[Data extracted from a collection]
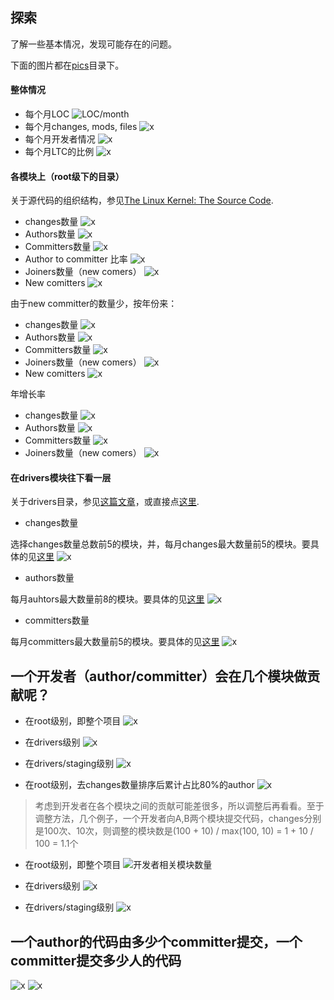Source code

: ## 探索
了解一些基本情况，发现可能存在的问题。

下面的图片都在[pics](./pics)目录下。
#### 整体情况
- 每个月LOC 
![LOC/month](./pics/loc-month.png)
- 每个月changes, mods, files
![x](./pics/changes.files.mods-month.png)
- 每个月开发者情况
![x](./pics/dvprs-month.png)
- 每个月LTC的比例
![x](./pics/ltcratio-month.png)

#### 各模块上（root级下的目录）
关于源代码的组织结构，参见[The Linux Kernel: The Source Code](http://www.linux.org/threads/the-linux-kernel-the-source-code.4204/).

- changes数量
![x](./pics/numDeltas-in-mod.month.png)
- Authors数量
![x](./pics/numAthrs-month.mod.png)
- Committers数量
![x](./pics/numCmtrs-month.mod.png)
- Author to committer 比率
![x](./pics/a2c-in-mods.png)
- Joiners数量（new comers）
![x](./pics/numJoiners-month.mod.png)
- New comitters
![x](./pics/numNewCmtrs-month.mod.png )

由于new committer的数量少，按年份来：

- changes数量
![x](./pics/numChgs-year.mod.png)
- Authors数量
![x](./pics/numAthrs-year.mod.png)
- Committers数量
![x](./pics/numCmtrs-year.mod.png)
- Joiners数量（new comers）
![x](./pics/numJoiners-year.mod.png)
- New comitters
![x](./pics/numNewCmtrs-year.mod.png)

年增长率

- changes数量
![x](./pics/numAthrsIncR-year.mod.png)
- Authors数量
![x](./pics/numChgsIncR-year.mod.png)
- Committers数量
![x](./pics/numCmtrsIncR-year.mod.png)
- Joiners数量（new comers）
![x](./pics/numJoinersIncR-year.mod.png)

#### 在drivers模块往下看一层
关于drivers目录，参见[这篇文章](http://www.linux.org/threads/the-linux-kernel-drivers.4205/)，或直接点[这里](./docs/drivers-mod.md).

- changes数量

选择changes数量总数前5的模块，并，每月changes最大数量前5的模块。要具体的见[这里](data/numChgs.in.month.mdrivers.al.txt)
![x](./pics/numChgs-month.mdrivers.png)

- authors数量

每月auhtors最大数量前8的模块。要具体的见[这里](data/numAthrs.in.month.mdrivers.al.txt)
![x](./pics/numAthrs-month.mdrivers.png)

- committers数量

每月committers最大数量前5的模块。要具体的见[这里](./data/numCmtrs.in.month.mdrivers.al.txt)
![x](./pics/numCmtrs-month.mdrivers.png)

## 一个开发者（author/committer）会在几个模块做贡献呢？
- 在root级别，即整个项目
![x](pics/CFG.dvpr-numMods.png)

- 在drivers级别
![x](pics/CFG.dvprs-numMods.indrivers.png)

- 在drivers/staging级别
![x](pics/CFG.dvprs-numMods.instaging.png)

- 在root级别，去changes数量排序后累计占比80%的author
![x](pics/CFG.coreDvprs-numMods.png)

>考虑到开发者在各个模块之间的贡献可能差很多，所以调整后再看看。至于调整方法，几个例子，一个开发者向A,B两个模块提交代码，changes分别是100次、10次，则调整的模块数是(100 + 10) / max(100, 10) = 1 + 10 / 100 = 1.1个

- 在root级别，即整个项目
![开发者相关模块数量](./pics/box.dvprs-adjNumMods.png)

- 在drivers级别
![x](./pics/box.dvprs-adjNumMods.indrivers.png)

- 在drivers/staging级别
![x](./pics/box.dvprs-adjNumMods.instaging.png)


## 一个author的代码由多少个committer提交，一个committer提交多少人的代码
![x](./pics/box.numPtnrs-dvpr.png)
![x](./pics/box.adjNumPtnrs-dvpr.png)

*What is needed*: Return a verbatim transcription of the data, omitting all images.

*Output below*:
Source code

: ## 探索
了解一些基本情况，发现可能存在的问题。

下面的图片都在[pics](./pics)目录下。
#### 整体情况
- 每个月LOC 
![LOC/month](./pics/loc-month.png)
- 每个月changes, mods, files
![x](./pics/changes.files.mods-month.png)
- 每个月开发者情况
![x](./pics/dvprs-month.png)
- 每个月LTC的比例
![x](./pics/ltcratio-month.png)

#### 各模块上（root级下的目录）
关于源代码的组织结构，参见[The Linux Kernel: The Source Code](http://www.linux.org/threads/the-linux-kernel-the-source-code.4204/).

- changes数量
![x](./pics/numDeltas-in-mod.month.png)
- Authors数量
![x](./pics/numAthrs-month.mod.png)
- Committers数量
![x](./pics/numCmtrs-month.mod.png)
- Author to committer 比率
![x](./pics/a2c-in-mods.png)
- Joiners数量（new comers）
![x](./pics/numJoiners-month.mod.png)
- New comitters
![x](./pics/numNewCmtrs-month.mod.png )

由于new committer的数量少，按年份来：

- changes数量
![x](./pics/numChgs-year.mod.png)
- Authors数量
![x](./pics/numAthrs-year.mod.png)
- Committers数量
![x](./pics/numCmtrs-year.mod.png)
- Joiners数量（new comers）
![x](./pics/numJoiners-year.mod.png)
- New comitters
![x](./pics/numNewCmtrs-year.mod.png)

年增长率

- changes数量
![x](./pics/numAthrsIncR-year.mod.png)
- Authors数量
![x](./pics/numChgsIncR-year.mod.png)
- Committers数量
![x](./pics/numCmtrsIncR-year.mod.png)
- Joiners数量（new comers）
![x](./pics/numJoinersIncR-year.mod.png)

#### 在drivers模块往下看一层
关于drivers目录，参见[这篇文章](http://www.linux.org/threads/the-linux-kernel-drivers.4205/)，或直接点[这里](./docs/drivers-mod.md).

- changes数量

选择changes数量总数前5的模块，并，每月changes最大数量前5的模块。要具体的见[这里](data/numChgs.in.month.mdrivers.al.txt)
![x](./pics/numChgs-month.mdrivers.png)

- authors数量

每月auhtors最大数量前8的模块。要具体的见[这里](data/numAthrs.in.month.mdrivers.al.txt)
![x](./pics/numAthrs-month.mdrivers.png)

- committers数量

每月committers最大数量前5的模块。要具体的见[这里](./data/numCmtrs.in.month.mdrivers.al.txt)
![x](./pics/numCmtrs-month.mdrivers.png)

## 一个开发者（author/committer）会在几个模块做贡献呢？
- 在root级别，即整个项目
![x](pics/CFG.dvpr-numMods.png)

- 在drivers级别
![x](pics/CFG.dvprs-numMods.indrivers.png)

- 在drivers/staging级别
![x](pics/CFG.dvprs-numMods.instaging.png)

- 在root级别，去changes数量排序后累计占比80%的author
![x](pics/CFG.coreDvprs-numMods.png)

>考虑到开发者在各个模块之间的贡献可能差很多，所以调整后再看看。至于调整方法，几个例子，一个开发者向A,B两个模块提交代码，changes分别是100次、10次，则调整的模块数是(100 + 10) / max(100, 10) = 1 + 10 / 100 = 1.1个

- 在root级别，即整个项目
![开发者相关模块数量](./pics/box.dvprs-adjNumMods.png)

- 在drivers级别
![x](./pics/box.dvprs-adjNumMods.indrivers.png)

- 在drivers/staging级别
![x](./pics/box.dvprs-adjNumMods.instaging.png)


## 一个author的代码由多少个committer提交，一个committer提交多少人的代码
![x](./pics/box.numPtnrs-dvpr.png)
![x](./pics/box.adjNumPtnrs-dvpr.png)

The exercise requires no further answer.